The reason for this is that the beginning of Trump’s name, ‘tr’, has no counterpart in Chinese phonetics. It needs to be converted to a sound in Chinese, and in this case there are two possibilities. The media could agree to standardize on one choice, but they haven’t.
There are many other factors making the cross-language matching difficult. The above is by no means a comprehensive list, but it gives you an idea.
Approaches to Cross-Language Name Matching
In another blog, we have already discussed traditional and more modern approaches to name matching, so we won’t go into that in more detail here. In a nutshell, what is needed is a way of performing sophisticated fuzzy name matching across languages, i.e., the approach must be able to capture the typical variations in spelling found between languages such as in the examples above.
There is such a way: a machine learning-based approach of learning from real-world data offers a graceful way of handling fuzzy cross-language matching. It does not rely, as some approaches do, on first translating the foreign-script name into Latin characters and then matching it to Latin-script names. This is a weak approach, since it introduces a whole new layer of possible errors produced by the translation process. It’s much better to directly match the foreign-script names against the Latin-script names.
Our machine-learning approach automatically learns a set of probabilistic matching rules from a large amount of real-world data that provides good coverage of many scripts. It makes possible highly accurate matching of names across once insurmountable language barriers.

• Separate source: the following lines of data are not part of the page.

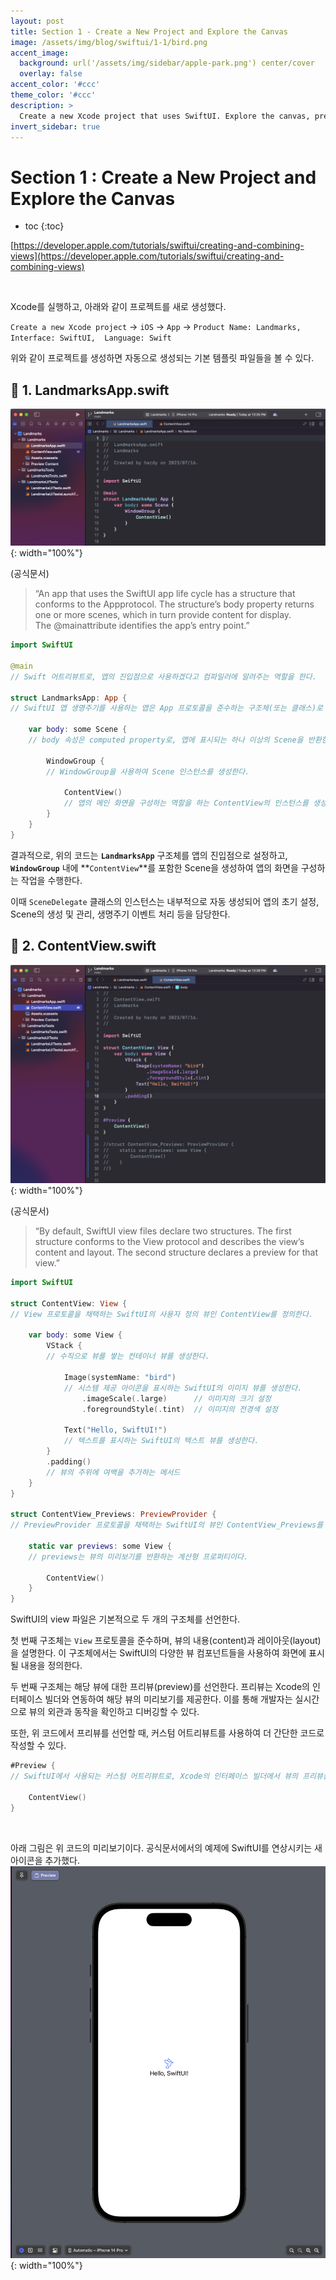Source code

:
 ```yaml
---
layout: post
title: Section 1 - Create a New Project and Explore the Canvas
image: /assets/img/blog/swiftui/1-1/bird.png
accent_image: 
  background: url('/assets/img/sidebar/apple-park.png') center/cover
  overlay: false
accent_color: '#ccc'
theme_color: '#ccc'
description: >
  Create a new Xcode project that uses SwiftUI. Explore the canvas, previews, and the SwiftUI template code.
invert_sidebar: true
---
```


# Section 1 : Create a New Project and Explore the Canvas

* toc
{:toc}

[https://developer.apple.com/tutorials/swiftui/creating-and-combining-views](https://developer.apple.com/tutorials/swiftui/creating-and-combining-views)

<br>

Xcode를 실행하고, 아래와 같이 프로젝트를 새로 생성했다.

`Create a new Xcode project` → `iOS` → `App` → `Product Name: Landmarks,  Interface: SwiftUI,  Language: Swift`

위와 같이 프로젝트를 생성하면 자동으로 생성되는 기본 템플릿 파일들을 볼 수 있다.


## 📘 1. LandmarksApp.swift

![landmarksapp.swift](/assets/img/blog/swiftui/1-1/landmarksapp.png){: width="100%"}

(공식문서)
> “An app that uses the SwiftUI app life cycle has a structure that conforms to the Appprotocol. The structure’s body property returns one or more scenes, which in turn provide content for display. The @mainattribute identifies the app’s entry point.”

```swift
import SwiftUI

@main
// Swift 어트리뷰트로, 앱의 진입점으로 사용하겠다고 컴파일러에 알려주는 역할을 한다.

struct LandmarksApp: App {
// SwiftUI 앱 생명주기를 사용하는 앱은 App 프로토콜을 준수하는 구조체(또는 클래스)로 정의된다.

    var body: some Scene {
    // body 속성은 computed property로, 앱에 표시되는 하나 이상의 Scene을 반환한다.

        WindowGroup {
        // WindowGroup을 사용하여 Scene 인스턴스를 생성한다.

            ContentView()
            // 앱의 메인 화면을 구성하는 역할을 하는 ContentView의 인스턴스를 생성한다.
        }
    }
}
```

결과적으로, 위의 코드는 **`LandmarksApp`** 구조체를 앱의 진입점으로 설정하고, **`WindowGroup`** 내에 **`ContentView`**를 포함한 Scene을 생성하여 앱의 화면을 구성하는 작업을 수행한다. 

이때 `SceneDelegate` 클래스의 인스턴스는 내부적으로 자동 생성되어 앱의 초기 설정, Scene의 생성 및 관리, 생명주기 이벤트 처리 등을 담당한다.


## 📘 2. ContentView.swift

![contentview.swift](/assets/img/blog/swiftui/1-1/contentview.png){: width="100%"}

(공식문서)
> “By default, SwiftUI view files declare two structures. The first structure conforms to the View protocol and describes the view’s content and layout. The second structure declares a preview for that view.”

```swift
import SwiftUI

struct ContentView: View {
// View 프로토콜을 채택하는 SwiftUI의 사용자 정의 뷰인 ContentView를 정의한다.

    var body: some View {
        VStack {
        // 수직으로 뷰를 쌓는 컨테이너 뷰를 생성한다.

            Image(systemName: "bird")
            // 시스템 제공 아이콘을 표시하는 SwiftUI의 이미지 뷰를 생성한다.
                .imageScale(.large)      // 이미지의 크기 설정
                .foregroundStyle(.tint)  // 이미지의 전경색 설정

            Text("Hello, SwiftUI!")
            // 텍스트를 표시하는 SwiftUI의 텍스트 뷰를 생성한다.
        }
        .padding()
        // 뷰의 주위에 여백을 추가하는 메서드
    }
}

struct ContentView_Previews: PreviewProvider {
// PreviewProvider 프로토콜을 채택하는 SwiftUI의 뷰인 ContentView_Previews를 정의한다.

    static var previews: some View {
    // previews는 뷰의 미리보기를 반환하는 계산형 프로퍼티이다.

        ContentView()
    }
}
```

SwiftUI의 view 파일은 기본적으로 두 개의 구조체를 선언한다.

첫 번째 구조체는 `View` 프로토콜을 준수하며, 뷰의 내용(content)과 레이아웃(layout)을 설명한다.
이 구조체에서는 SwiftUI의 다양한 뷰 컴포넌트들을 사용하여 화면에 표시될 내용을 정의한다.

두 번째 구조체는 해당 뷰에 대한 프리뷰(preview)를 선언한다. 프리뷰는 Xcode의 인터페이스 빌더와 연동하여 해당 뷰의 미리보기를 제공한다. 이를 통해 개발자는 실시간으로 뷰의 외관과 동작을 확인하고 디버깅할 수 있다.

또한, 위 코드에서 프리뷰를 선언할 때, 커스텀 어트리뷰트를 사용하여 더 간단한 코드로 작성할 수 있다.
```swift
#Preview {
// SwiftUI에서 사용되는 커스텀 어트리뷰트로, Xcode의 인터페이스 빌더에서 뷰의 프리뷰를 제공하기 위해 사용

    ContentView()
}
```

<br>

아래 그림은 위 코드의 미리보기이다. 공식문서에서의 예제에 SwiftUI를 연상시키는 새 아이콘을 추가했다.
![contentview.swift](/assets/img/blog/swiftui/1-1/preview.png){: width="100%"}
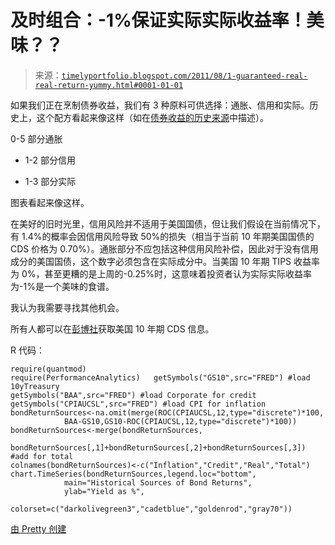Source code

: <!--yml

分类：未分类

日期：2024-05-18 15:12:21

-->

# 及时组合：-1%保证实际实际收益率！美味？？

> 来源：[`timelyportfolio.blogspot.com/2011/08/1-guaranteed-real-real-return-yummy.html#0001-01-01`](http://timelyportfolio.blogspot.com/2011/08/1-guaranteed-real-real-return-yummy.html#0001-01-01)

如果我们正在烹制债券收益，我们有 3 种原料可供选择：通胀、信用和实际。历史上，这个配方看起来像这样（如在[债券收益的历史来源](http://timelyportfolio.blogspot.com/2011/04/historical-sources-of-bond-returns.html)中描述）。

0-5 部分通胀

+ 1-2 部分信用

+ 1-3 部分实际

图表看起来像这样。

在美好的旧时光里，信用风险并不适用于美国国债，但让我们假设在当前情况下，有 1.4%的概率会因信用风险导致 50%的损失（相当于当前 10 年期美国国债的 CDS 价格为 0.70%）。通胀部分不应包括这种信用风险补偿，因此对于没有信用成分的美国国债，这个数字必须包含在实际成分中。当美国 10 年期 TIPS 收益率为 0%，甚至更糟的是上周的-0.25%时，这意味着投资者认为实际实际收益率为-1%是一个美味的食谱。

我认为我需要寻找其他机会。

所有人都可以在[彭博社](http://www.bloomberg.com/apps/quote?ticker=CT786916:IND)获取美国 10 年期 CDS 信息。

R 代码：

```
require(quantmod)
require(PerformanceAnalytics)   getSymbols("GS10",src="FRED") #load 10yTreasury
getSymbols("BAA",src="FRED") #load Corporate for credit
getSymbols("CPIAUCSL",src="FRED") #load CPI for inflation    bondReturnSources<-na.omit(merge(ROC(CPIAUCSL,12,type="discrete")*100,
            BAA-GS10,GS10-ROC(CPIAUCSL,12,type="discrete")*100))
bondReturnSources<-merge(bondReturnSources,
            bondReturnSources[,1]+bondReturnSources[,2]+bondReturnSources[,3]) #add for total
colnames(bondReturnSources)<-c("Inflation","Credit","Real","Total")   chart.TimeSeries(bondReturnSources,legend.loc="bottom",
            main="Historical Sources of Bond Returns",
            ylab="Yield as %",
            colorset=c("darkolivegreen3","cadetblue","goldenrod","gray70"))
```

[由 Pretty 创建](http://www.inside-r.org/pretty-r "由 Pretty R 在 inside-R.org 创建")

[](http://www.inside-r.org/pretty-r "由 Pretty R 在 inside-R.org 创建")
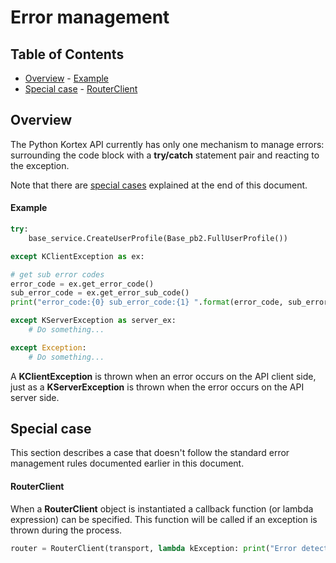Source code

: <!--
* KINOVA (R) KORTEX (TM)
*
* Copyright (c) 2019 Kinova inc. All rights reserved.
*
* This software may be modified and distributed
* under the terms of the BSD 3-Clause license.
*
* Refer to the LICENSE file for details.
*
-->

<h1>Error management</h1>

<h2>Table of Contents</h2>

<!-- TOC -->

- [Overview](#overview)
		- [Example](#example)
- [Special case](#special-case)
		- [RouterClient](#routerclient)

<!-- /TOC -->

<a id="markdown-overview" name="overview"></a>
## Overview
The Python Kortex API currently has only one mechanism to manage errors: surrounding the code block with a **try/catch** statement pair and reacting to the exception.


Note that there are [special cases](#special-cases) explained at the end of this document.

<a id="markdown-exception-example" name="exception-example"></a>
#### Example

```python
try:
	base_service.CreateUserProfile(Base_pb2.FullUserProfile())

except KClientException as ex:

# get sub error codes
error_code = ex.get_error_code()
sub_error_code = ex.get_error_sub_code()
print("error_code:{0} sub_error_code:{1} ".format(error_code, sub_error_code))

except KServerException as server_ex:
	# Do something...

except Exception:
	# Do something...
```
A **KClientException** is thrown when an error occurs on the API client side, just as a **KServerException** is thrown when the error occurs on the API server side.

<a id="markdown-special-cases" name="special-cases"></a>
## Special case
This section describes a case that doesn't follow the standard error management rules documented earlier in this document.

<a id="markdown-special-router-client" name="special-router-client"></a>
#### RouterClient
When a **RouterClient** object is instantiated a callback function (or lambda expression) can be specified. This function will be called if an exception is thrown during the process.
```python
router = RouterClient(transport, lambda kException: print("Error detected: {}".format(kException)))
```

Why Cross-Language Name Matching Is Critical
Highly accurate data management is critical to an organization’s success these days. Effective matching of different data records is a key component of keeping your data clean, complete, and deduplicated. In order to accomplish this, matching needs to go beyond traditional Latin script-only matching because in today’s globalized world many organizations have data records in different scripts.
If you are or will be in the market for acquiring a matching product with cross-language capabilities, a thorough evaluation is crucial. Be cautious and demanding: very few products can truly handle the types of matching challenges discussed above.